Radikalisasi pemuda di Poso tetap jadi ancaman meski MIT melemah

Keisyah Aprilia
2022.08.17
Poso, Sulawesi Tengah
Radikalisasi pemuda di Poso tetap jadi ancaman meski MIT melemah Mantan narapidana terorisme Imron alias Imron Labuan membacakan lima poin ikrar yang diikuti belasan mantan napi lainnya di kantor Polda Sulteng di Palu, 17/8/2022.
[Keisyah Aprilia/BenarNews]

Radikalisme di kalangan generasi muda di Poso, Sulawesi Tengah, masih menjadi ancaman nyata meskipun kelompok Mujahidin Indonesia Timur (MIT) semakin melemah berkat operasi gabungan TNI dan Polri yang sudah berlangsung 7 tahun.

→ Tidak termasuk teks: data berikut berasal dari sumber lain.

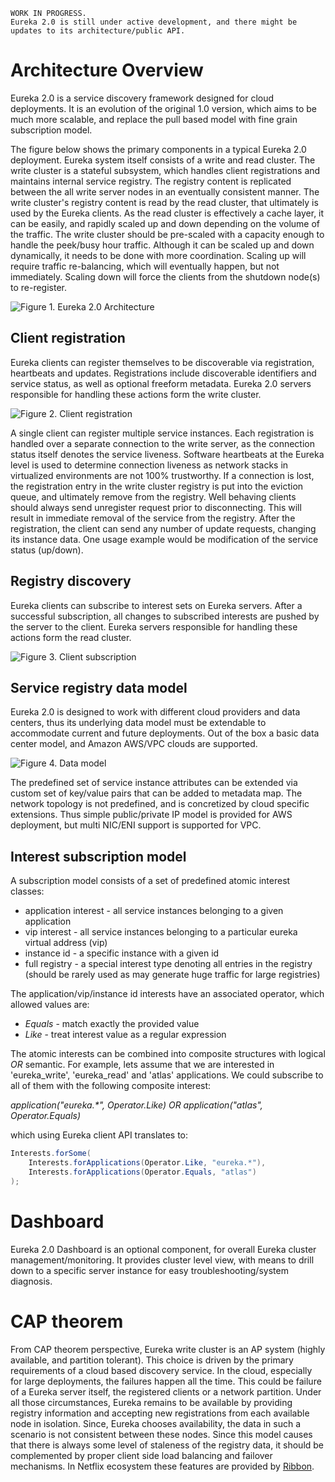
 ```
WORK IN PROGRESS.
Eureka 2.0 is still under active development, and there might be 
updates to its architecture/public API.
```

# Architecture Overview

Eureka 2.0 is a service discovery framework designed for cloud deployments. It is an evolution of the original 1.0
version, which aims to be much more scalable, and replace the pull based model with fine grain subscription model.

The figure below shows the primary components in a typical Eureka 2.0 deployment. Eureka system itself consists of
a write and read cluster. The write cluster is a stateful subsystem, which handles client registrations and
maintains internal service registry. The registry content is replicated between the all write server nodes in
an eventually consistent manner. The write cluster's registry content is read by the read cluster, that ultimately
is used by the Eureka clients. As the read cluster is effectively a cache layer, it can
 be easily, and rapidly scaled up and down depending on the volume of the traffic. The write cluster should be pre-scaled with a capacity enough to handle the peek/busy hour traffic. Although it can be scaled up and down dynamically, it needs to be done with more coordination. Scaling up will require traffic re-balancing, which will eventually happen, but not immediately. Scaling down will force the clients from the shutdown node(s) to re-register.

![Figure 1. Eureka 2.0 Architecture](https://github.com/Netflix/eureka/blob/2.x/images/eureka2/eureka2_architecture.png)

## Client registration

Eureka clients can register themselves to be discoverable via registration, heartbeats and updates.
Registrations include discoverable identifiers and service status, as well as optional freeform metadata. Eureka 2.0 servers responsible for handling these actions form the write cluster.

![Figure 2. Client registration](https://github.com/Netflix/eureka/blob/2.x/images/eureka2/eureka2_client_registration.png)

A single client can register multiple service instances. Each registration is handled over a separate connection to the write server, as the connection status itself denotes the service liveness. Software heartbeats at the Eureka level is used to determine connection liveness as network stacks in virtualized environments are not 100% trustworthy. If a connection is lost, the registration entry in the write cluster registry is put into the eviction queue, and ultimately remove from the registry. Well behaving clients should always send unregister request prior to disconnecting. This will result in immediate removal of the service from the registry.
After the registration, the client can send any number of update requests, changing its instance data. One usage example would be modification of the service status (up/down).

## Registry discovery

Eureka clients can subscribe to interest sets on Eureka servers. After a successful subscription, all changes to
subscribed interests are pushed by the server to the client. Eureka servers responsible for handling these actions form the read cluster.

![Figure 3. Client subscription](https://github.com/Netflix/eureka/blob/2.x/images/eureka2/eureka2_client_subscription.png)

## Service registry data model

Eureka 2.0 is designed to work with different cloud providers and data centers, thus its underlying data model must be extendable to accommodate current and future deployments. Out of the box a basic data center model, and Amazon AWS/VPC clouds are supported.

![Figure 4. Data model](https://github.com/Netflix/eureka/blob/2.x/images/eureka2/eureka2_data_model.png)

The predefined set of service instance attributes can be extended via custom set of key/value pairs that can be added to metadata map. The network topology is not predefined, and is concretized by cloud specific extensions. Thus simple public/private IP model is provided for AWS deployment, but multi NIC/ENI support is supported for VPC.

## Interest subscription model

A subscription model consists of a set of predefined atomic interest classes:
 
* application interest - all service instances belonging to a given application
* vip interest - all service instances belonging to a particular eureka virtual address (vip)
* instance id - a specific instance with a given id
* full registry - a special interest type denoting all entries in the registry (should be rarely used as may generate huge traffic for large registries)

The application/vip/instance id interests have an associated operator, which allowed values are:

* _Equals_ - match exactly the provided value
* _Like_ - treat interest value as a regular expression

The atomic interests can be combined into composite structures with logical _OR_ semantic. For example, lets assume that we are interested in 'eureka_write', 'eureka_read' and 'atlas' applications. We could subscribe to all of them with the following composite interest:

_application("eureka.*", Operator.Like) OR application("atlas", Operator.Equals)_

which using Eureka client API translates to:

```java
Interests.forSome(
    Interests.forApplications(Operator.Like, "eureka.*"), 
    Interests.forApplications(Operator.Equals, "atlas")
);
```

# Dashboard

Eureka 2.0 Dashboard is an optional component, for overall Eureka cluster management/monitoring. It provides cluster level view, with means to drill down to a specific server instance for easy troubleshooting/system diagnosis.

# CAP theorem

From CAP theorem perspective, Eureka write cluster is an AP system (highly available, and partition tolerant).
This choice is driven by the primary requirements of a cloud based discovery service. In the cloud, especially
for large deployments, the failures happen all the time. This could be failure of a Eureka server itself, the registered clients or a network partition. Under all those circumstances, Eureka remains to be available by providing registry information and accepting new registrations from each available node in isolation. Since, Eureka chooses availability, the data in such a scenario is not consistent between these nodes. Since this model causes that there is always some level of staleness of the registry data, it should be complemented
by proper client side load balancing and failover mechanisms. In Netflix ecosystem these features are provided
by [Ribbon](https://github.com/Netflix/ribbon).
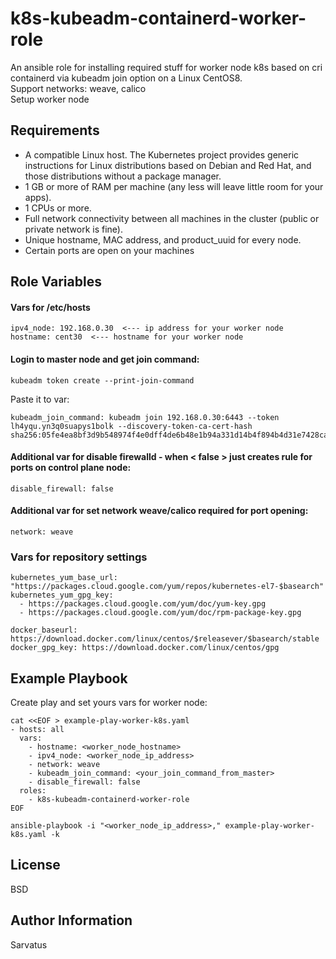 k8s-kubeadm-containerd-worker-role
=========

An ansible role for installing required stuff for worker node k8s based on cri containerd via kubeadm join option on a Linux CentOS8.  
Support networks: weave, calico  
Setup worker node
    
    
Requirements
------------

- A compatible Linux host. The Kubernetes project provides generic instructions for Linux distributions based on Debian and Red Hat, and those distributions without a package manager.
- 1 GB or more of RAM per machine (any less will leave little room for your apps).
- 1 CPUs or more.
- Full network connectivity between all machines in the cluster (public or private network is fine).
- Unique hostname, MAC address, and product_uuid for every node.
- Certain ports are open on your machines

  
  
Role Variables
--------------

#### Vars for  /etc/hosts

```
ipv4_node: 192.168.0.30  <--- ip address for your worker node  
hostname: cent30  <--- hostname for your worker node  
```
#### Login to master node and get join command:  
```
kubeadm token create --print-join-command
```
Paste it to var:
```
kubeadm_join_command: kubeadm join 192.168.0.30:6443 --token lh4yqu.yn3q0suapys1bolk --discovery-token-ca-cert-hash sha256:05fe4ea8bf3d9b548974f4e0dff4de6b48e1b94a331d14b4f894b4d31e7428ca
```
#### Additional var for disable firewalld - when < false > just creates rule for ports on control plane node: 
```
disable_firewall: false
```
#### Additional var for set network weave/calico required for port opening: 
```
network: weave
```

### Vars for repository settings
```
kubernetes_yum_base_url: "https://packages.cloud.google.com/yum/repos/kubernetes-el7-$basearch"  
kubernetes_yum_gpg_key:
  - https://packages.cloud.google.com/yum/doc/yum-key.gpg  
  - https://packages.cloud.google.com/yum/doc/rpm-package-key.gpg

docker_baseurl: https://download.docker.com/linux/centos/$releasever/$basearch/stable  
docker_gpg_key: https://download.docker.com/linux/centos/gpg
```
  
  
Example Playbook
----------------

Create play and set yours vars for worker node:
```
cat <<EOF > example-play-worker-k8s.yaml
- hosts: all
  vars:
    - hostname: <worker_node_hostname>
    - ipv4_node: <worker_node_ip_address>
    - network: weave
    - kubeadm_join_command: <your_join_command_from_master>
    - disable_firewall: false
  roles:
    - k8s-kubeadm-containerd-worker-role
EOF
```
```
ansible-playbook -i "<worker_node_ip_address>," example-play-worker-k8s.yaml -k
```

License
-------

BSD

Author Information
------------------

Sarvatus 
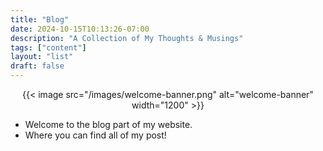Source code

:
 ```yaml
---
title: "Blog"
date: 2024-10-15T10:13:26-07:00
description: "A Collection of My Thoughts & Musings"
tags: ["content"] 
layout: "list"
draft: false
---
```


<center>
    {{< image src="/images/welcome-banner.png" alt="welcome-banner" width="1200" >}}
</center>

 - Welcome to the blog part of my website.
 - Where you can find all of my post! 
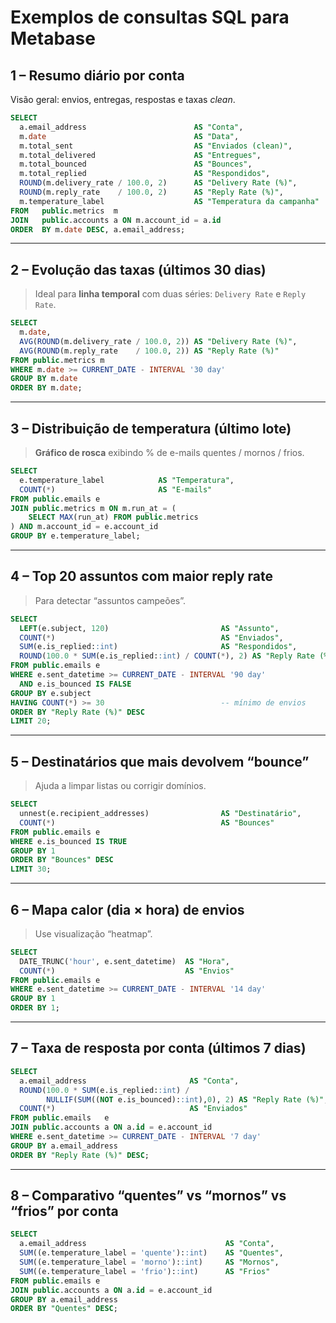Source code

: # Exemplos de consultas SQL para Metabase

## 1 – Resumo diário por conta
Visão geral: envios, entregas, respostas e taxas *clean*.

```sql
SELECT
  a.email_address                        AS "Conta",
  m.date                                 AS "Data",
  m.total_sent                           AS "Enviados (clean)",
  m.total_delivered                      AS "Entregues",
  m.total_bounced                        AS "Bounces",
  m.total_replied                        AS "Respondidos",
  ROUND(m.delivery_rate / 100.0, 2)      AS "Delivery Rate (%)",
  ROUND(m.reply_rate    / 100.0, 2)      AS "Reply Rate (%)",
  m.temperature_label                    AS "Temperatura da campanha"
FROM   public.metrics  m
JOIN   public.accounts a ON m.account_id = a.id
ORDER  BY m.date DESC, a.email_address;
```

---

## 2 – Evolução das taxas (últimos 30 dias)

> Ideal para **linha temporal** com duas séries: `Delivery Rate` e `Reply Rate`.

```sql
SELECT
  m.date,
  AVG(ROUND(m.delivery_rate / 100.0, 2)) AS "Delivery Rate (%)",
  AVG(ROUND(m.reply_rate    / 100.0, 2)) AS "Reply Rate (%)"
FROM public.metrics m
WHERE m.date >= CURRENT_DATE - INTERVAL '30 day'
GROUP BY m.date
ORDER BY m.date;
```

---

## 3 – Distribuição de temperatura (último lote)

> **Gráfico de rosca** exibindo % de e-mails quentes / mornos / frios.

```sql
SELECT
  e.temperature_label            AS "Temperatura",
  COUNT(*)                       AS "E-mails"
FROM public.emails e
JOIN public.metrics m ON m.run_at = (
    SELECT MAX(run_at) FROM public.metrics
) AND m.account_id = e.account_id
GROUP BY e.temperature_label;
```

---

## 4 – Top 20 assuntos com maior reply rate

> Para detectar “assuntos campeões”.

```sql
SELECT
  LEFT(e.subject, 120)                         AS "Assunto",
  COUNT(*)                                     AS "Enviados",
  SUM(e.is_replied::int)                       AS "Respondidos",
  ROUND(100.0 * SUM(e.is_replied::int) / COUNT(*), 2) AS "Reply Rate (%)"
FROM public.emails e
WHERE e.sent_datetime >= CURRENT_DATE - INTERVAL '90 day'
  AND e.is_bounced IS FALSE
GROUP BY e.subject
HAVING COUNT(*) >= 30                          -- mínimo de envios
ORDER BY "Reply Rate (%)" DESC
LIMIT 20;
```

---

## 5 – Destinatários que mais devolvem “bounce”

> Ajuda a limpar listas ou corrigir domínios.

```sql
SELECT
  unnest(e.recipient_addresses)                AS "Destinatário",
  COUNT(*)                                     AS "Bounces"
FROM public.emails e
WHERE e.is_bounced IS TRUE
GROUP BY 1
ORDER BY "Bounces" DESC
LIMIT 30;
```

---

## 6 – Mapa calor (dia × hora) de envios

> Use visualização “heatmap”.

```sql
SELECT
  DATE_TRUNC('hour', e.sent_datetime)  AS "Hora",
  COUNT(*)                             AS "Envios"
FROM public.emails e
WHERE e.sent_datetime >= CURRENT_DATE - INTERVAL '14 day'
GROUP BY 1
ORDER BY 1;
```

---

## 7 – Taxa de resposta por conta (últimos 7 dias)

```sql
SELECT
  a.email_address                       AS "Conta",
  ROUND(100.0 * SUM(e.is_replied::int) /
        NULLIF(SUM((NOT e.is_bounced)::int),0), 2) AS "Reply Rate (%)",
  COUNT(*)                              AS "Enviados"
FROM public.emails   e
JOIN public.accounts a ON a.id = e.account_id
WHERE e.sent_datetime >= CURRENT_DATE - INTERVAL '7 day'
GROUP BY a.email_address
ORDER BY "Reply Rate (%)" DESC;
```

---

## 8 – Comparativo “quentes” vs “mornos” vs “frios” por conta

```sql
SELECT
  a.email_address                               AS "Conta",
  SUM((e.temperature_label = 'quente')::int)    AS "Quentes",
  SUM((e.temperature_label = 'morno')::int)     AS "Mornos",
  SUM((e.temperature_label = 'frio')::int)      AS "Frios"
FROM public.emails e
JOIN public.accounts a ON a.id = e.account_id
GROUP BY a.email_address
ORDER BY "Quentes" DESC;
```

Sebagian dari 24 pemuda yang ditangkap pada bulan Mei merupakan santri dan jemaah salah satu pesantren dan pengajian yang tak berizin di Poso, kata mantan narapidana terorisme yang ditemui BenarNews pada bulan Juni.

“Mereka ditangkap karena terbukti menerima paham radikalisme dan terorisme dari pesantren dan majelis taklim ilegal,” kata Arifudin, yang sempat dipenjara karena terlibat pembunuhan jaksa yang beragama Kristen di Poso.

“Itu terlihat dari video yang tersebar di Poso setelah penangkapan. Dari video tersebut kemudian Mabes Polri menyebutkan kalau anak-anak muda itu sudah menerima paham radikalisme dan terorisme,” tegas dia.

Menurut Arifudin, ajaran yang diberikan kepada mereka antara lain bahwa ideologi Pancasila sebagai paham yang bertentangan dengan kitab suci Alquran dan membunuh aparatur negara seperti polisi dan tentara itu tidak berdosa.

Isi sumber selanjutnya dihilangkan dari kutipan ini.